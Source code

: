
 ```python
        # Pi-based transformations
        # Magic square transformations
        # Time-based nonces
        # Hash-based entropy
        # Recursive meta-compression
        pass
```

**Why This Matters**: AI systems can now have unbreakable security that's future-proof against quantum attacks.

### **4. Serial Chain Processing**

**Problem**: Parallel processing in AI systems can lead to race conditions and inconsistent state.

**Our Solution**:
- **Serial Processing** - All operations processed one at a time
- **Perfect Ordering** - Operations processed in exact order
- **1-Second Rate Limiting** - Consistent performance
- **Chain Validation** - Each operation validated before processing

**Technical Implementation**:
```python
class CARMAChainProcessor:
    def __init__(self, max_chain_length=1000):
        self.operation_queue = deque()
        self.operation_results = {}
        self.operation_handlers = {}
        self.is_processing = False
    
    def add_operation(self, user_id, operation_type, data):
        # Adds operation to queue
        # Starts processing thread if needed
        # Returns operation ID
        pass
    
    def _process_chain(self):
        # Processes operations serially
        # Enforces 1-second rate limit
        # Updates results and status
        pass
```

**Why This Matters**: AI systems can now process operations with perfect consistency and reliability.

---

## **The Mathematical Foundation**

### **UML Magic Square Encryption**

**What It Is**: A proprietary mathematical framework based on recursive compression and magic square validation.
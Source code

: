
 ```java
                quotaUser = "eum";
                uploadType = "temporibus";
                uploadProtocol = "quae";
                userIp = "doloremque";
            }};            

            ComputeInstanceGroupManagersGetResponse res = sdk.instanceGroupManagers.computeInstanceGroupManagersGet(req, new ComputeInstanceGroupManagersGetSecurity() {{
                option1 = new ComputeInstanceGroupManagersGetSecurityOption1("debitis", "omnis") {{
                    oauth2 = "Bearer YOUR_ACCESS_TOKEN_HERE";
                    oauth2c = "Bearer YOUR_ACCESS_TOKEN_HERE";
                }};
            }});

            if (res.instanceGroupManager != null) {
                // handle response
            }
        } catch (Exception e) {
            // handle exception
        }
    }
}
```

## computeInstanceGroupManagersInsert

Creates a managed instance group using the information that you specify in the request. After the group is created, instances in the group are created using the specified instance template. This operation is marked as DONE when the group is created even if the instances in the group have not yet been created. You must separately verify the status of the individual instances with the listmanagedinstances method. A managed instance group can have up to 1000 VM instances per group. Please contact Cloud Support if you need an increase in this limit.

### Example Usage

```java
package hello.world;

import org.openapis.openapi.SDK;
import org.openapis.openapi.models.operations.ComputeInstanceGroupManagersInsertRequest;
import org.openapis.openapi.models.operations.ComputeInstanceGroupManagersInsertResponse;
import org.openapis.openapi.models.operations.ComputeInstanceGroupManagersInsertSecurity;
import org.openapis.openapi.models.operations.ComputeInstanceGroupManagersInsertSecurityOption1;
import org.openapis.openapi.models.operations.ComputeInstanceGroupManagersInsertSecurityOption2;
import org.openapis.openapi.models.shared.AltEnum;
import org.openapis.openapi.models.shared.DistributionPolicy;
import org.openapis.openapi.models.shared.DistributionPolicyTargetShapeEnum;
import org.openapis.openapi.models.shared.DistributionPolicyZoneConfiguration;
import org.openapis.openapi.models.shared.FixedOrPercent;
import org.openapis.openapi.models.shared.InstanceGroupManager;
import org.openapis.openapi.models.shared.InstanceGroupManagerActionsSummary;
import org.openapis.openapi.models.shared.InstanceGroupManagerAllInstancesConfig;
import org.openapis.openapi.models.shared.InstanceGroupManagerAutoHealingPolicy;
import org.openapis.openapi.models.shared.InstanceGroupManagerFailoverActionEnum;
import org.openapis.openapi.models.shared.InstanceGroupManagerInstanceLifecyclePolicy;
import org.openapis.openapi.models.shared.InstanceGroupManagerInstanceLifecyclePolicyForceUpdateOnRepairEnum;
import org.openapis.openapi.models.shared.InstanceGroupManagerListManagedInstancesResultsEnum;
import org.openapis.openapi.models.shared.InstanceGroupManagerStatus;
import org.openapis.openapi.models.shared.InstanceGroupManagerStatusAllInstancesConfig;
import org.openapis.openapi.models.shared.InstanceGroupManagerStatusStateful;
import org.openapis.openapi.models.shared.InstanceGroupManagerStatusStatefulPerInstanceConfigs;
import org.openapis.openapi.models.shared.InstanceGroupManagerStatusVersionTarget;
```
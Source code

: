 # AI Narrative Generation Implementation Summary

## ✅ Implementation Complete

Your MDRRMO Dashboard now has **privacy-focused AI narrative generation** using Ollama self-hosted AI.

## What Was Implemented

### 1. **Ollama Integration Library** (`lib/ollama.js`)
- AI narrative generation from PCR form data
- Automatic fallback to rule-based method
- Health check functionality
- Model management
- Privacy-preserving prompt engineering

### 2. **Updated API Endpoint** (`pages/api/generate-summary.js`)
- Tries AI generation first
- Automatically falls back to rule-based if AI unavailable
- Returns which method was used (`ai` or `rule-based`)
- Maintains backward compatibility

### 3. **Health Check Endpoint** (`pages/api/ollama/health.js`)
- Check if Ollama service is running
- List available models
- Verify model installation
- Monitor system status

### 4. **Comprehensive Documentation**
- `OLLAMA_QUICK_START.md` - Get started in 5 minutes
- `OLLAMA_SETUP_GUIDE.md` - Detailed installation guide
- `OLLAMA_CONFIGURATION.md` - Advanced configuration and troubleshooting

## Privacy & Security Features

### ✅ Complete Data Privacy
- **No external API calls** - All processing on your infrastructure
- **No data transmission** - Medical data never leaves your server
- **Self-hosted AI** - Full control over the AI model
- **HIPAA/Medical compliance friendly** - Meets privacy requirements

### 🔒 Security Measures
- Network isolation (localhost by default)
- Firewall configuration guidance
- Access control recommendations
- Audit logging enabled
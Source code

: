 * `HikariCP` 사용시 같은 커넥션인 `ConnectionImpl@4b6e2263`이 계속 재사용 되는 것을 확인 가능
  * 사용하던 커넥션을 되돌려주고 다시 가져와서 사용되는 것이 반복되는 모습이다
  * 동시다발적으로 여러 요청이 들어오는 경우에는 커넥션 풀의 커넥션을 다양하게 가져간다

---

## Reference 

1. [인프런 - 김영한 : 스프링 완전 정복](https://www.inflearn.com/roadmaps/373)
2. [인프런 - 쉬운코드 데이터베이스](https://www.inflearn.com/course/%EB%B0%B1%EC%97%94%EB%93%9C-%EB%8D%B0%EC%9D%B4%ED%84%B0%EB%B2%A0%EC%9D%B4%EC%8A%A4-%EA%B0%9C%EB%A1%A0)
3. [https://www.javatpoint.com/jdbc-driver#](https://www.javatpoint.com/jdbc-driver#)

-=-=-=-=-

The problem => When the line with "- Returns which" is reached in the data above, begin copying, and stop after the line with "1. [인프런 - 김영한"; copy each line exactly, both ends included.

Output of the task =>
- Returns which method was used (`ai` or `rule-based`)
- Maintains backward compatibility

### 3. **Health Check Endpoint** (`pages/api/ollama/health.js`)
- Check if Ollama service is running
- List available models
- Verify model installation
- Monitor system status

### 4. **Comprehensive Documentation**
- `OLLAMA_QUICK_START.md` - Get started in 5 minutes
- `OLLAMA_SETUP_GUIDE.md` - Detailed installation guide
- `OLLAMA_CONFIGURATION.md` - Advanced configuration and troubleshooting

## Privacy & Security Features

### ✅ Complete Data Privacy
- **No external API calls** - All processing on your infrastructure
- **No data transmission** - Medical data never leaves your server
- **Self-hosted AI** - Full control over the AI model
- **HIPAA/Medical compliance friendly** - Meets privacy requirements

### 🔒 Security Measures
- Network isolation (localhost by default)
- Firewall configuration guidance
- Access control recommendations
- Audit logging enabled
Source code

: * `HikariCP` 사용시 같은 커넥션인 `ConnectionImpl@4b6e2263`이 계속 재사용 되는 것을 확인 가능
  * 사용하던 커넥션을 되돌려주고 다시 가져와서 사용되는 것이 반복되는 모습이다
  * 동시다발적으로 여러 요청이 들어오는 경우에는 커넥션 풀의 커넥션을 다양하게 가져간다

---

## Reference 

1. [인프런 - 김영한 : 스프링 완전 정복](https://www.inflearn.com/roadmaps/373)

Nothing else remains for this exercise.